Task objective
Please retype the listing below exactly, from its opening line through the line where "- Data Preprocessing." appears.

Records for the exercise

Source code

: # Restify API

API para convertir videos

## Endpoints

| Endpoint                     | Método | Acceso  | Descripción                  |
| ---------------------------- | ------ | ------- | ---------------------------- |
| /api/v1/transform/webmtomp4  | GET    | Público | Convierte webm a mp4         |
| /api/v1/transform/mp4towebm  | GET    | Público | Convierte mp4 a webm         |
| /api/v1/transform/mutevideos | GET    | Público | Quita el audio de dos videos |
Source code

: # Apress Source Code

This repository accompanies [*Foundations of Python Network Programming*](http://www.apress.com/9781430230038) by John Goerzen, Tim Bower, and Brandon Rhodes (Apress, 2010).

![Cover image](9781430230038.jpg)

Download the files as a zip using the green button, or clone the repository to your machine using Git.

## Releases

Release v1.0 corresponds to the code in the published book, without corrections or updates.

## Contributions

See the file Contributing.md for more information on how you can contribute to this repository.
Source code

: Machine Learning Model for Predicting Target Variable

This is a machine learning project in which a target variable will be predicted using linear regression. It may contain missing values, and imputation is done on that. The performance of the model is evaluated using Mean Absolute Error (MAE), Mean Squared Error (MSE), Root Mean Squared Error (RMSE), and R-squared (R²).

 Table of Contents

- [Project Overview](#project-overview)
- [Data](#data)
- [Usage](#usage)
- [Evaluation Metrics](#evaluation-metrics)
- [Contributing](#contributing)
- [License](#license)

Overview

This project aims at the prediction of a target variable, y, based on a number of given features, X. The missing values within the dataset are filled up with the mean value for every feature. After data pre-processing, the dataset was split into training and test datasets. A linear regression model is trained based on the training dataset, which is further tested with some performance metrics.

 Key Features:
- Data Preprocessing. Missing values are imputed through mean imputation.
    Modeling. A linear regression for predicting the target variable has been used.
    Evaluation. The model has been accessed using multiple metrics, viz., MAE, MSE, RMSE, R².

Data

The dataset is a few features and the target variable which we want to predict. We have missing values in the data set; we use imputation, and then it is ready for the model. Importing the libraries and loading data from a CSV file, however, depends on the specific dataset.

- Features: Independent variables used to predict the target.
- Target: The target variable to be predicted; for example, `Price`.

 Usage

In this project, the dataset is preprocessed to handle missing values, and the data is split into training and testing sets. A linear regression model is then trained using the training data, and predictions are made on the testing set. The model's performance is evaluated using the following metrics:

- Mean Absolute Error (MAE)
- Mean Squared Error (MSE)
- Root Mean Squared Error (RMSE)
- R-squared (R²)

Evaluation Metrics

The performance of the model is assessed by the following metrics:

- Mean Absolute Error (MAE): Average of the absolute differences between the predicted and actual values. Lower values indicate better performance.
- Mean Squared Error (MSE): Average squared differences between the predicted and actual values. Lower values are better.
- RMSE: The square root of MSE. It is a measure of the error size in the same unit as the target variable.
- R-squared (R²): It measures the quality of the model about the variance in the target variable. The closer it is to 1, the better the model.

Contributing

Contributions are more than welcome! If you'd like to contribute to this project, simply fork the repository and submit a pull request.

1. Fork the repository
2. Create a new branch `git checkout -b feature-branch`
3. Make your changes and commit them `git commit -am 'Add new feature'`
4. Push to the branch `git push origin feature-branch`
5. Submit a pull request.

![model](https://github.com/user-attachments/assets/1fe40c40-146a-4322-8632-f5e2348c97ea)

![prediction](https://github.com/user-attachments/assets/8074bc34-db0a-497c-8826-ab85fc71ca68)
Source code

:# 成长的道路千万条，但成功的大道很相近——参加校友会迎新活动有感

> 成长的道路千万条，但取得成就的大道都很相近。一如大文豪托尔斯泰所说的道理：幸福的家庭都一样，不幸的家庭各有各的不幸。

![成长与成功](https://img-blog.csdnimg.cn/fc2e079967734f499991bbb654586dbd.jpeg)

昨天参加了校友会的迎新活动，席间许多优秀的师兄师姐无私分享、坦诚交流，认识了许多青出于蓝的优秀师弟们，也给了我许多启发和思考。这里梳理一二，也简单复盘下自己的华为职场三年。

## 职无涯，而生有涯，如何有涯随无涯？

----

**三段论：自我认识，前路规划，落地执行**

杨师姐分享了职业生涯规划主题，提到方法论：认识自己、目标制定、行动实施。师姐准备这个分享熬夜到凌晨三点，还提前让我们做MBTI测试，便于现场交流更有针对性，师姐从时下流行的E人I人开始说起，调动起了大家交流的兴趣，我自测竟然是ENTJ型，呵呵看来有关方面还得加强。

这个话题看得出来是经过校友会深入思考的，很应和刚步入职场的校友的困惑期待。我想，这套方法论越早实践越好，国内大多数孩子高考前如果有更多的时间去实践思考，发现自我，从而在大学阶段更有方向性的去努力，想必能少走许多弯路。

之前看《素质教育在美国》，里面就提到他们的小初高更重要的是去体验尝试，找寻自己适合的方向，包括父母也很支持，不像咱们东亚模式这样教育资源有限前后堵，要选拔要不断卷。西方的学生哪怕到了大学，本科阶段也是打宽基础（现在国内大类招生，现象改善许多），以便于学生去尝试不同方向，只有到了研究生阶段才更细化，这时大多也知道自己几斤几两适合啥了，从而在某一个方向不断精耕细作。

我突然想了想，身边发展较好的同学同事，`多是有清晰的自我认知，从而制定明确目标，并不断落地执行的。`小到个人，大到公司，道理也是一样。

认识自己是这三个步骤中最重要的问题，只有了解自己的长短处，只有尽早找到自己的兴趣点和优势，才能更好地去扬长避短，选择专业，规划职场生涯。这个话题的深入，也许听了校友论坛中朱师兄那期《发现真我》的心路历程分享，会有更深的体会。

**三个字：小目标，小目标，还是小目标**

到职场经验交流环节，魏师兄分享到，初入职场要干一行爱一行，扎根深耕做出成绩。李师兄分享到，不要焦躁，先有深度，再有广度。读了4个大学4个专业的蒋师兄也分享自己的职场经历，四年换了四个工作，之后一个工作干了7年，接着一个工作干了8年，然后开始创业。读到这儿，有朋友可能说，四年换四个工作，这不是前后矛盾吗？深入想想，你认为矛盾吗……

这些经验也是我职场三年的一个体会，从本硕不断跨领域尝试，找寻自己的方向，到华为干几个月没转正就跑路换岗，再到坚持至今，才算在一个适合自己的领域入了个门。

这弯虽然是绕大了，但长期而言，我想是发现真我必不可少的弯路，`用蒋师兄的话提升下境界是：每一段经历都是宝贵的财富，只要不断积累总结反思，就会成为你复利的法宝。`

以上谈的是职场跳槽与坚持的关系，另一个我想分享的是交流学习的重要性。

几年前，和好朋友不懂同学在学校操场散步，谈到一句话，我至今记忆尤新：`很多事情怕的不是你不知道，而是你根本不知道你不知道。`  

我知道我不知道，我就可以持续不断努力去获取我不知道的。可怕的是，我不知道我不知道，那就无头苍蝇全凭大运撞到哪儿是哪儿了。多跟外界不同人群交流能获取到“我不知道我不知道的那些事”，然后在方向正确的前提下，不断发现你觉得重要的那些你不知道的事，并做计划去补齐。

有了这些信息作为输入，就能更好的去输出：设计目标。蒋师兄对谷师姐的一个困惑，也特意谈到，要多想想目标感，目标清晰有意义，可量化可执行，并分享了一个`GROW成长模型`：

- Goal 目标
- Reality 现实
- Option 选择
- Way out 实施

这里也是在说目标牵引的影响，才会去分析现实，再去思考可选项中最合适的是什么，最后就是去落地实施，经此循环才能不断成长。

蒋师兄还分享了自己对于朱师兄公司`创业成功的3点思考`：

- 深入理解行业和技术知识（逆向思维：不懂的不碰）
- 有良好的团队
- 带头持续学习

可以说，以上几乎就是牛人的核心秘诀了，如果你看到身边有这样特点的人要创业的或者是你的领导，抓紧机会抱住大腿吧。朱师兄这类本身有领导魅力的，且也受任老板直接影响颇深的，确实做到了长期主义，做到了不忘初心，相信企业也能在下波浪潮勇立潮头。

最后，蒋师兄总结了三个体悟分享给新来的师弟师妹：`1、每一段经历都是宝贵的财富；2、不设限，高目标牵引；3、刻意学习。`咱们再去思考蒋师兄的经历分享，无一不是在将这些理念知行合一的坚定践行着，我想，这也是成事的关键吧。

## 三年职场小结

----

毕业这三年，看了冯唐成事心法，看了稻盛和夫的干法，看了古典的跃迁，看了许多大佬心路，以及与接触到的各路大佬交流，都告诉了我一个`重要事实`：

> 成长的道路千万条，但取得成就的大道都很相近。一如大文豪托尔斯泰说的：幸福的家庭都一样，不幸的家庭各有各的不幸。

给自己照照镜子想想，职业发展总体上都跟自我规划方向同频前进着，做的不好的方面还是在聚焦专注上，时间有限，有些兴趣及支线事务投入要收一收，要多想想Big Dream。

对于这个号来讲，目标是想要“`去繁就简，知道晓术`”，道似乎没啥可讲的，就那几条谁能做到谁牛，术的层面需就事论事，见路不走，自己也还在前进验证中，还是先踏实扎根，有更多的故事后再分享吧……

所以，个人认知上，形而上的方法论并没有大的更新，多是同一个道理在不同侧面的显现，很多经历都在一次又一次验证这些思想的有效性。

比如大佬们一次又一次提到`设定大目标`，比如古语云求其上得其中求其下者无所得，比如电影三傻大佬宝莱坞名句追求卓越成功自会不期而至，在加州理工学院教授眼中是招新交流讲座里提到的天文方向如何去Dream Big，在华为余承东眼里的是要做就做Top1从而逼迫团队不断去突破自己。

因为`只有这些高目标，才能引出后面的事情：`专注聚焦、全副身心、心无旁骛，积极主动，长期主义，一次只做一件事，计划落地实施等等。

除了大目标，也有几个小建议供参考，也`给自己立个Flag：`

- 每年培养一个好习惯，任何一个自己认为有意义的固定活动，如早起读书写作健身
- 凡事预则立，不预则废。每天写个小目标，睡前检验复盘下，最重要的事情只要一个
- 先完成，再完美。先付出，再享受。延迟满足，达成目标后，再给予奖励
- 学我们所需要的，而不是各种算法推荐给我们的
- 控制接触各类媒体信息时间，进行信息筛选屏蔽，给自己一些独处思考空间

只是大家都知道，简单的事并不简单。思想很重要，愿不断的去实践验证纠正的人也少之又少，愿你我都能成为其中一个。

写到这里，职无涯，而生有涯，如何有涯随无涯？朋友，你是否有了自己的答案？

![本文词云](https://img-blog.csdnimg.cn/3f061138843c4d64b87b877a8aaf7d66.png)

Response to the task
Source code

: # Restify API

API para convertir videos

## Endpoints

| Endpoint                     | Método | Acceso  | Descripción                  |
| ---------------------------- | ------ | ------- | ---------------------------- |
| /api/v1/transform/webmtomp4  | GET    | Público | Convierte webm a mp4         |
| /api/v1/transform/mp4towebm  | GET    | Público | Convierte mp4 a webm         |
| /api/v1/transform/mutevideos | GET    | Público | Quita el audio de dos videos |
Source code

: # Apress Source Code

This repository accompanies [*Foundations of Python Network Programming*](http://www.apress.com/9781430230038) by John Goerzen, Tim Bower, and Brandon Rhodes (Apress, 2010).

![Cover image](9781430230038.jpg)

Download the files as a zip using the green button, or clone the repository to your machine using Git.

## Releases

Release v1.0 corresponds to the code in the published book, without corrections or updates.

## Contributions

See the file Contributing.md for more information on how you can contribute to this repository.
Source code

: Machine Learning Model for Predicting Target Variable

This is a machine learning project in which a target variable will be predicted using linear regression. It may contain missing values, and imputation is done on that. The performance of the model is evaluated using Mean Absolute Error (MAE), Mean Squared Error (MSE), Root Mean Squared Error (RMSE), and R-squared (R²).

 Table of Contents

- [Project Overview](#project-overview)
- [Data](#data)
- [Usage](#usage)
- [Evaluation Metrics](#evaluation-metrics)
- [Contributing](#contributing)
- [License](#license)

Overview

This project aims at the prediction of a target variable, y, based on a number of given features, X. The missing values within the dataset are filled up with the mean value for every feature. After data pre-processing, the dataset was split into training and test datasets. A linear regression model is trained based on the training dataset, which is further tested with some performance metrics.

 Key Features:
- Data Preprocessing. Missing values are imputed through mean imputation.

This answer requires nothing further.